Sort through the listing below and keep each line with the word "github". Copy those.

• _MATERIAL FOR THIS TASK_
--- START ---
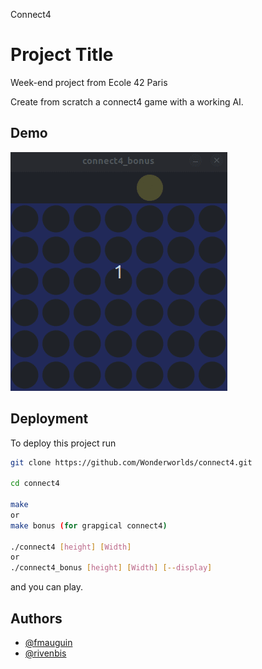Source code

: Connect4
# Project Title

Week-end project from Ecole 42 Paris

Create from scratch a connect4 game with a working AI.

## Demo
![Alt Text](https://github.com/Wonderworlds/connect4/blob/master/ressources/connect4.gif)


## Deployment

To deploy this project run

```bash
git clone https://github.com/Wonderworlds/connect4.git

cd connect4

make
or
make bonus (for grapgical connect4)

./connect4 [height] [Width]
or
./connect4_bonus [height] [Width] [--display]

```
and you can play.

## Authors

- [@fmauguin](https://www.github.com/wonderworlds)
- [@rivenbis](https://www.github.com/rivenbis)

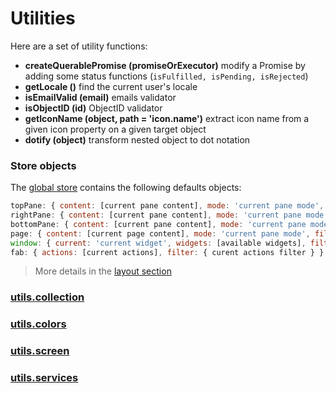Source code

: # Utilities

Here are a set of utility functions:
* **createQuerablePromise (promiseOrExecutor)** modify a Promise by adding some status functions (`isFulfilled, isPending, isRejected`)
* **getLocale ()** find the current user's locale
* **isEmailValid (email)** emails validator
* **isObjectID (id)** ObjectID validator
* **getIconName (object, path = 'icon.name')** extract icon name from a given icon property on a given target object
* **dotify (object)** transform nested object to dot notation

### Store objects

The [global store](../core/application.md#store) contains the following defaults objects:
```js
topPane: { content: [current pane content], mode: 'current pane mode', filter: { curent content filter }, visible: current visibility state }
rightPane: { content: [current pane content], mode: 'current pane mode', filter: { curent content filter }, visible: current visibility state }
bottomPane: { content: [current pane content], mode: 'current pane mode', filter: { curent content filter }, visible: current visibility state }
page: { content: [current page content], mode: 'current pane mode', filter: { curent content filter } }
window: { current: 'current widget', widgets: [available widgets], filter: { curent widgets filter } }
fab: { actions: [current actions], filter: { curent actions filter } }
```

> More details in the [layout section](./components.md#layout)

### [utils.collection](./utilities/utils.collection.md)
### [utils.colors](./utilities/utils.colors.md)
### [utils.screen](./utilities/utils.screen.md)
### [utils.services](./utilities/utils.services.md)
--- END ---
--- START ---
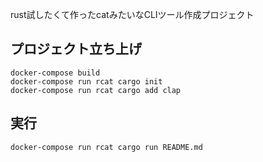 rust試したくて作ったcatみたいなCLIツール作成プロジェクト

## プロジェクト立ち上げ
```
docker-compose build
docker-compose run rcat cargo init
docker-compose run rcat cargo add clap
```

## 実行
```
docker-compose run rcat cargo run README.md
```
--- END ---
--- START ---
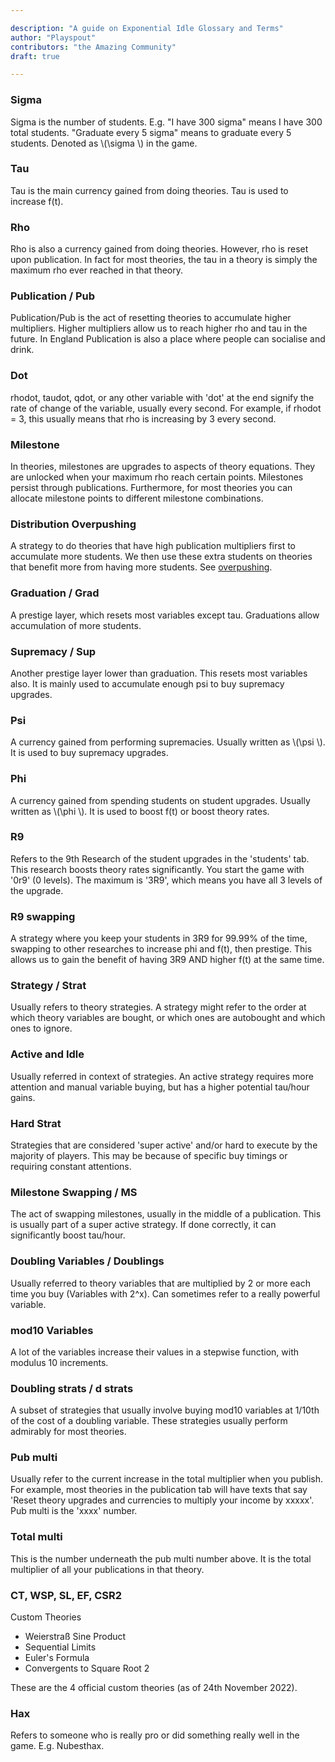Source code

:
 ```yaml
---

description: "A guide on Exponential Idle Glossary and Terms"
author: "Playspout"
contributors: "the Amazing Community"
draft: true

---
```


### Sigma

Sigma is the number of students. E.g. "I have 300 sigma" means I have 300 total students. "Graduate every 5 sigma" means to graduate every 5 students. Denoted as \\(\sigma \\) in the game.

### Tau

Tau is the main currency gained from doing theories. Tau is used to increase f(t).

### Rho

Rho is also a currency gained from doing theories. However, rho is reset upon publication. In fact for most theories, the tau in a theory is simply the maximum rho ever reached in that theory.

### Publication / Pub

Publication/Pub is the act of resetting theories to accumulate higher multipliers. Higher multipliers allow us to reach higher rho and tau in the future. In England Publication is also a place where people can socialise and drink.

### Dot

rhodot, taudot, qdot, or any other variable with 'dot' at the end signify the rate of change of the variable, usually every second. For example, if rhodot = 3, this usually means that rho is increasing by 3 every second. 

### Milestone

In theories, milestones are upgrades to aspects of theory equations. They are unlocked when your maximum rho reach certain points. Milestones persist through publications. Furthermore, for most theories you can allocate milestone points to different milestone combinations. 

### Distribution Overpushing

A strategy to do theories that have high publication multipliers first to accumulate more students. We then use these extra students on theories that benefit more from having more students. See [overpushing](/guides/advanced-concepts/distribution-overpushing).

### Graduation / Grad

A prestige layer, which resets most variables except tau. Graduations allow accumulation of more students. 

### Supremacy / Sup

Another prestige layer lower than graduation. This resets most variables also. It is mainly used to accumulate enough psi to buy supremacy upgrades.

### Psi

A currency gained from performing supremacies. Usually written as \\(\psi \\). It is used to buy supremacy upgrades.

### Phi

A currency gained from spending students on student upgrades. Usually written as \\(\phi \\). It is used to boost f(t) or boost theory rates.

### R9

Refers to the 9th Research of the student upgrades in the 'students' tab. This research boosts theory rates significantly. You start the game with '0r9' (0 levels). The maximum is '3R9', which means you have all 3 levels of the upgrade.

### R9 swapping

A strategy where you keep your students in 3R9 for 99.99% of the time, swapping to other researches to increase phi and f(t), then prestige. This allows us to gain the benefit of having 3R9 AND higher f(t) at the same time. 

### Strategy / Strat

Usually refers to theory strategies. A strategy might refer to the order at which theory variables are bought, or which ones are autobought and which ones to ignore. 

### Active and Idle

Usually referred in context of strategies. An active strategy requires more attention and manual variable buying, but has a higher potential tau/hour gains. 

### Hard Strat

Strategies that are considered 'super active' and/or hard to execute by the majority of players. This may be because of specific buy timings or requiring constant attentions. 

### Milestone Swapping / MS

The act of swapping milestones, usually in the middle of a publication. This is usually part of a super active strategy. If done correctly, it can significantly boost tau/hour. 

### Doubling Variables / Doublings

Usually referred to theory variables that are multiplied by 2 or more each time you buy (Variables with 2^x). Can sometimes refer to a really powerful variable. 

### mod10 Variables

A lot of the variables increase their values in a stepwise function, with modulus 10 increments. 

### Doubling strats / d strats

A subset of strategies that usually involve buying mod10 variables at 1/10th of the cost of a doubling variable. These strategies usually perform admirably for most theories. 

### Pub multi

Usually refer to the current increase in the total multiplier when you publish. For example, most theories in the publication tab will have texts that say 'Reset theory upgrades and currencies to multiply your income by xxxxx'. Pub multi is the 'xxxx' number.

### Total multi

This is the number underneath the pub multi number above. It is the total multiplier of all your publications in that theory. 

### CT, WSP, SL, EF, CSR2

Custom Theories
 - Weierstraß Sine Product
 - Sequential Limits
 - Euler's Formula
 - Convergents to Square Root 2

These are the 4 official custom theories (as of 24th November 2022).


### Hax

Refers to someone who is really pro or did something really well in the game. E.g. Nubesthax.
--- END ---
• _YOUR RESPONSE_
![Alt Text](https://github.com/Wonderworlds/connect4/blob/master/ressources/connect4.gif)
git clone https://github.com/Wonderworlds/connect4.git
- [@fmauguin](https://www.github.com/wonderworlds)
- [@rivenbis](https://www.github.com/rivenbis)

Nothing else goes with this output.